Reynolds’ Restaurant, a well remembered and respected eating house

Many people have happy memories of their visits to Reynolds’ Restaurant, the popular eating house and meeting place in Queen Square. Before it closed it must have been one of the oldest catering establishments in the area.

The business was founded in 1723 by Thomas Turnpenny who purchased the shop and turned it into a bakery. In 1751 the tenant, Edward Penn, a baker, purchased the shop and business for £460.

After his purchase, Edward ran the business for just over eleven years, until his death in 1762.

His only daughter Elizabeth was just nineteen years old at the time. She quickly married Thomas Whittingham, and they secured the bakery in trust for their children.

They had one son, John, who unsuccessfully ran the business, and was declared bankrupt in 1808. In 1809 he moved to Liverpool, where he became a grocer.

The Whittingham family must have been in financial difficulties for some time, because in 1793, Richard Wilkes, who lived at Bescot, had a £300 mortgage on the property for 1,000 years at a minimal rent.


An advert from the early 1880s.


The restaurant in about 1900.

When John Whittingham left for Liverpool, Richard Wilkes took control of the property.

He died before the year was out, and bequeathed the property to his son Martin, who in turn bequeathed it to his nephews, Paul and Martin.

They successfully ran the business as P & M Wilkes, Confectioners.

An advert from 1902.

The most important civic function in the area during 1866 took place almost outside the front door of the shop. On 30th November Queen Victoria arrived at the Low Level Station and processed through the town to Queen Square, were she unveiled the statue of Prince Albert.
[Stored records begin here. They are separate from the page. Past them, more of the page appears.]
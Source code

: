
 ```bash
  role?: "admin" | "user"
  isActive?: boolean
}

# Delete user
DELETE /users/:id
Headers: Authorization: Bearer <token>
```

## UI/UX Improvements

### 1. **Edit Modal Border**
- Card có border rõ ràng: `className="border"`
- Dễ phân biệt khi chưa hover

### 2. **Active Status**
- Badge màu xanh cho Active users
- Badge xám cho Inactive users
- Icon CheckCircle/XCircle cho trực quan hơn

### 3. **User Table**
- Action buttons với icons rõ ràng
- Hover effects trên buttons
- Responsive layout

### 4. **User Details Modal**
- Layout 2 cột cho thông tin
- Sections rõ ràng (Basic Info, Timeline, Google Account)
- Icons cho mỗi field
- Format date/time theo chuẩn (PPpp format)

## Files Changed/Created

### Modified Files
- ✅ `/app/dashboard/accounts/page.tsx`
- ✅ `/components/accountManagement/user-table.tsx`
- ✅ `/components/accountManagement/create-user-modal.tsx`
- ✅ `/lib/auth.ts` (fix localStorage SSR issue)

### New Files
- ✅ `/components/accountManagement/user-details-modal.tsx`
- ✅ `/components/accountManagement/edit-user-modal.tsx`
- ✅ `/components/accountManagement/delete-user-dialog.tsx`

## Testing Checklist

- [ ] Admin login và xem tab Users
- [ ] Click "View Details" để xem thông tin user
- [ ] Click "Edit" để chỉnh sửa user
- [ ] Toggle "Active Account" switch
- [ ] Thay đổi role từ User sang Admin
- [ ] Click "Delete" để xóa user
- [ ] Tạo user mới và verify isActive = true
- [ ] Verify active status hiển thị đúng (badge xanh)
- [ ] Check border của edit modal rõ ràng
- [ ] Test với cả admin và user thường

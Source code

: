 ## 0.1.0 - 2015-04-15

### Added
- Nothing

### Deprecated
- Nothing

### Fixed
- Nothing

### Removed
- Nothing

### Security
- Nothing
When the ceremony ended, the royal party returned to the station where lunch was provided in three dining rooms that were built for the occasion by Lovatt, the local builder. The food was provided by P & M Wilkes.

Martin Wilkes outlived his brother, and in 1875 sold the business to William Benjamin Reynolds for £3,250.

Reynolds, who opened the restaurant above the shop, was an innovator. In 1881 he opened a ladies’ toilet for his customers, the first of its kind in the town.

Sadly one of his inventions cost him his life. He died in 1899 of a seizure while working on an ice cream making machine at the rear of the premises.


An advert from 1948.


A view from just before the First World War.

He left the business to his son, Harry Cleveland Reynolds, who sadly died in 1902.

It then passed-on to his son, Harry Cleveland Reynolds junior, who was an engineer.

He decided to continue with his chosen profession and founded an engineering company, H. C. Reynolds Limited.


The restaurant in the 1920s.


An advert from 1964.

Reynolds’ business in Queen Square continued to be successful.

For many years the head chef was Mr. Chapman. When he left in March 1911 his role was taken over by Mr. Wall who had been an apprentice there. He remained as head chef until the business closed.

It was clearly a happy place, because several other members of staff worked there for many years. One of the dining rooms became known as ‘Miss Barratt’s’ after long-serving Florence Ada Barratt, who joined the staff in 1907.

Another long serving member of staff was Harry Small the delivery boy, who started in 1905 delivering confectionary on a hand cart. Sadly he died in 1956.

In 1927 George Luce, a well known baker, and Reynolds shareholder, took charge, and the business went from strength to strength.

He greatly improved the interior of the premises, while maintaining the original exterior.

Under his management the restaurant gained a high reputation as one of the best places to eat.

Its beautiful interior and caring staff made it all the more attractive to the general public.

George Luce ran the business until his death in 1963 when it was taken over by his daughter and her husband, Mr. and Mrs. F. Tonks.

Mrs Tonks was extremely familiar with the business, having worked there since 1932.


The shop in the early 1970s. Courtesy of David Clare.

Their daughter Lysbeth had already been working at the restaurant for some time, and their son Peter began to train in catering management before joining the business.

Sadly it came to an end all too soon. The restaurant closed in 1966, and in August of that year a ‘To Let’ sign appeared in the window.

Within a short while the shop was taken over by the Bedding Discount Centre, and later the Wolverhampton Tourist Information Centre.

Queen Square in 2001 when the building was occupied by Wolverhampton Tourist Information Centre.